Lees en bekijk hier alles over Louis Couperus
Eline Vere heeft een buurmeisje. Hilda van Suylenburg, zo heet ze, en net als Eline heeft Hilda een aristocratische achtergrond en is ze wees. Als haar vader overlijdt, verhuist ze naar haar tante, die aan het Nassauplein in Den Haag woont – net als Eline. Maar daar houden de overeenkomsten op: Hilda wil zich niet begeven in de wereld van Haagse soirees, ze zet zich af tegen de ‘saloneducatie’ van meisjes uit haar klasse, die hen enkel voorbereidt op een huwelijk met een gefortuneerde man. Ze wil werken en een zinvol leven leiden, in tegenstelling tot ‘de Eline Vere’s van de geheele wereld, die in haar zinnelijk romantisch egoïsme te gronde gaan’. Hilda van Suylenburg (1897), de feministische tendensroman van Cécile Goekoop-De Jong van Beek en Donk (1866-1944), waaruit dit citaat, is daarmee een anti-Eline Vere (1889).

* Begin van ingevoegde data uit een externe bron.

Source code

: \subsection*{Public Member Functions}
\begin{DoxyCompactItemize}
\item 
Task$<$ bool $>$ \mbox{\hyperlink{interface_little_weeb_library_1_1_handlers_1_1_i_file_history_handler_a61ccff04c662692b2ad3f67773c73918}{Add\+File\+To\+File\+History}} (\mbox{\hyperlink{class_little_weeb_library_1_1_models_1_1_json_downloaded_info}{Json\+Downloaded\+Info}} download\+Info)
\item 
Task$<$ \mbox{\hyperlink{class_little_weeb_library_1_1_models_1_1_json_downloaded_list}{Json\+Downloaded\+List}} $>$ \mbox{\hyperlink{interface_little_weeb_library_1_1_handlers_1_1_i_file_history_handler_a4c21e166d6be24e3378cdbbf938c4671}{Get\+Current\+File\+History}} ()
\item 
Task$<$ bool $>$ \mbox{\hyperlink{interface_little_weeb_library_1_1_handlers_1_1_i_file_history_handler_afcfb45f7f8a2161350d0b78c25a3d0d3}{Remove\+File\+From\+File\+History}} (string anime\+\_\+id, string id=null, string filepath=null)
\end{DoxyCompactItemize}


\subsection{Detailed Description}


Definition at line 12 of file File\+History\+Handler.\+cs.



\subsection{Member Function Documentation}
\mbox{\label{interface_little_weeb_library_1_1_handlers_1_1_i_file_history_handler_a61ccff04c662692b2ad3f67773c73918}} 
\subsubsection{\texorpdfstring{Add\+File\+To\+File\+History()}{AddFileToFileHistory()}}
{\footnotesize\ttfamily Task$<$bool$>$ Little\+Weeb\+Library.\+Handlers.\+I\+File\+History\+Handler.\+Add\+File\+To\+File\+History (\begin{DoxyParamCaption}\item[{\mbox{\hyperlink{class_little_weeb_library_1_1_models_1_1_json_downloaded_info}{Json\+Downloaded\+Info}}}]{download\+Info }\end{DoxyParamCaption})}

De Jong van Beek en Donk was van aristocratische komaf, net als haar hoofdpersonage, en getrouwd met de steenrijke Hagenaar Adriaan Goekoop, met wie ze op landgoed Zorgvliet in het huidige Catshuis woonde. Ze was een prominente aanwezigheid in de vrouwenbeweging: zo was ze onder meer voorzitter van de Nationale Tentoonstelling van Vrouwenarbeid die in 1898 in Den Haag werd gehouden. Haar emancipatoire roman met Hilda in de hoofdrol, die thema’s uit de eerste feministische golf als huwelijks- en echtscheidingswetten en het vrouwenkiesrecht agendeerde, werd de grootste feministische bestseller in Nederland en had bovendien grote invloed op de vrouwenbeweging, schrijft niemand minder dan Aletta Jacobs.